**EXERCISE INPUTS**
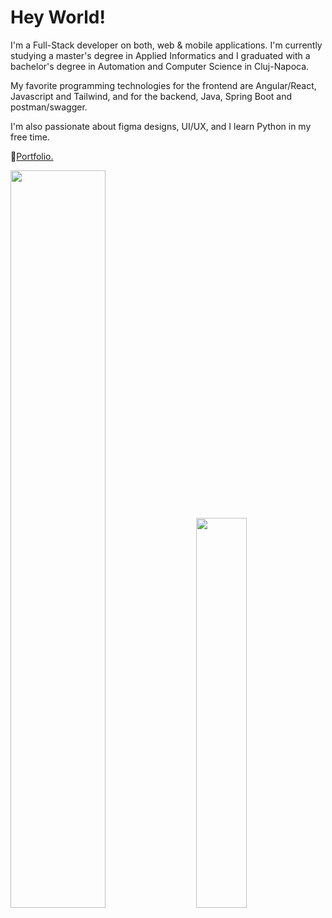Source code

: # Hey World!
I'm a Full-Stack developer on both, web & mobile applications. I'm currently studying a master's degree in Applied Informatics and I graduated with a bachelor's degree in Automation and Computer Science in Cluj-Napoca.

My favorite programming technologies for the frontend are Angular/React, Javascript and Tailwind, and for the backend, Java, Spring Boot and postman/swagger.

I'm also passionate about figma designs, UI/UX, and I learn Python in my free time.

📄[Portfolio.](https://serh1.github.io/responsive-portfolio)
 <div class='container'>
<img style="height: auto; width: 55%;" class="img" src="https://github-readme-stats.vercel.app/api?username=Serh1&show_icons=true&theme=tokyonight" />
&nbsp;
&nbsp;
<img style="height: auto; width: 40%;" class="img" src="https://github-readme-stats.vercel.app/api/top-langs/?username=Serh1&show_icons=true&theme=tokyonight&hide=hack&&langs_count=8&layout=compact" /></div>
</div>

**PROBLEM DETAILS**
Quote the material exactly. Pictures stay out.

**ANSWER TO THE PROBLEM**
Source code

: # Hey World!
I'm a Full-Stack developer on both, web & mobile applications. I'm currently studying a master's degree in Applied Informatics and I graduated with a bachelor's degree in Automation and Computer Science in Cluj-Napoca.

My favorite programming technologies for the frontend are Angular/React, Javascript and Tailwind, and for the backend, Java, Spring Boot and postman/swagger.

I'm also passionate about figma designs, UI/UX, and I learn Python in my free time.

📄[Portfolio.](https://serh1.github.io/responsive-portfolio)
 <div class='container'>
<img style="height: auto; width: 55%;" class="img" src="https://github-readme-stats.vercel.app/api?username=Serh1&show_icons=true&theme=tokyonight" />
&nbsp;
&nbsp;
<img style="height: auto; width: 40%;" class="img" src="https://github-readme-stats.vercel.app/api/top-langs/?username=Serh1&show_icons=true&theme=tokyonight&hide=hack&&langs_count=8&layout=compact" /></div>
</div>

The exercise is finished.